Documents and Storage

Guide

Importing Documents

Select the import tool

In the Storage tab, click Import. A selector displays the available import tools, organized by category (Files, Triggers, API, Databases).
Configure the fields

Fill in the fields specific to the selected tool:
- Document name and description
- Additional settings (delimiter, format, etc.)
- Import scheduling (optional)

Fill the metadata (optional)

Below the main fields, expand the Metadata accordion to set business attributes that travel with the document and are inherited by every chunk:

Field	Description
Source	Origin of the content (e.g. `manual`, `meeting`, `crm`). Used by quick filters and duplicate detection.
Subject	Subject or topic of the document.
Language	Document language (e.g. `pt-BR`, `en-US`).
Tags	Comma-separated free-form labels.

Each metadata field supports Magic Fill — click the sparkle icon to let AI suggest a value based on the file (its content for PDFs, otherwise its name) and the fields already filled in.

Upload the file

Drag and drop the file into the upload area or click to select. The system validates the format and size before sending.
Track processing

A progress bar starts at 1% as soon as the upload begins and advances as the document moves through the upload → storage → embedding pipeline. The bar replaces the previous spinner so the user always sees concrete progress.

When uploading a file, Magic Fill is automatically triggered to suggest name, description, metadata fields (source, subject, language, tags) and facets with AI assistance.

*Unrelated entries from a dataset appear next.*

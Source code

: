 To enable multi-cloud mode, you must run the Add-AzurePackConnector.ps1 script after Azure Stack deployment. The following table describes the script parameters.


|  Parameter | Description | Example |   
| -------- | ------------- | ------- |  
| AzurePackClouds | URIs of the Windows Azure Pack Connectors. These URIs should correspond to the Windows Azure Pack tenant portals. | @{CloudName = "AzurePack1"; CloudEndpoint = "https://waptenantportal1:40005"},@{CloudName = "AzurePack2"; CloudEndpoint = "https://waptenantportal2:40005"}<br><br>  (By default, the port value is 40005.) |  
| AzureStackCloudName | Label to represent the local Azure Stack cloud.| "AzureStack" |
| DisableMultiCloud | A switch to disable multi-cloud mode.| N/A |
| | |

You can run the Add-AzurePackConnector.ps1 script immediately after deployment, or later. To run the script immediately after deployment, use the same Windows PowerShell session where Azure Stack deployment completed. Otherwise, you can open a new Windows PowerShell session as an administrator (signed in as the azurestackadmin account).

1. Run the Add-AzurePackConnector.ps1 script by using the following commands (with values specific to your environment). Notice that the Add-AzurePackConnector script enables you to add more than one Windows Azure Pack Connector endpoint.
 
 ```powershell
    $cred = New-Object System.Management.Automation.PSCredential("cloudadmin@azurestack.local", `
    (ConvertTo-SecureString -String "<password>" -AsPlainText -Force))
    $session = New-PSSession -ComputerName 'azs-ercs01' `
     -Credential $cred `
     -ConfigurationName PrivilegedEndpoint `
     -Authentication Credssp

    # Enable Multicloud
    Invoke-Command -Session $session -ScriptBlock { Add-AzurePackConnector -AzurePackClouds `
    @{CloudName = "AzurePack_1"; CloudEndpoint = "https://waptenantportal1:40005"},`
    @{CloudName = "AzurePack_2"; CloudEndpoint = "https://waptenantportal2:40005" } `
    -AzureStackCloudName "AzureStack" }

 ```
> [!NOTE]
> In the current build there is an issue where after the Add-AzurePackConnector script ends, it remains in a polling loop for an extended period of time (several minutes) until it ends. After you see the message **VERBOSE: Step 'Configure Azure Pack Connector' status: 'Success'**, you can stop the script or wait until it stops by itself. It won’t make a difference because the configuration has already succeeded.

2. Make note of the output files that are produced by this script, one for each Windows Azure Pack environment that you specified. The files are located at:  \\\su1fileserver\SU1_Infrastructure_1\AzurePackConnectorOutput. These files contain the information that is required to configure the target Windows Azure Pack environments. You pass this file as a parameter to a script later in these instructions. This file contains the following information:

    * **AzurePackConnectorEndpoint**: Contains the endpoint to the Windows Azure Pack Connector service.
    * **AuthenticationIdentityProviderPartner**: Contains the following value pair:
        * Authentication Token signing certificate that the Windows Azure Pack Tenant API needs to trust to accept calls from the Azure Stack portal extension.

The auto-trigger waits until the facets vocabulary has fully loaded before firing, so facet suggestions always come from your organization’s controlled vocabulary. If no facets are suggested on the first upload, verify that your organization has facets configured and try triggering Magic Fill manually.

Magic Fill works with any file type — not just PDFs. For PDF files it also reads the document content; for any other format (spreadsheets, CSV, Word, images, etc.) it derives the suggestions from the file name and the fields you’ve already filled in. The upload itself was never restricted by type — only the AI suggestions, which now run for every file.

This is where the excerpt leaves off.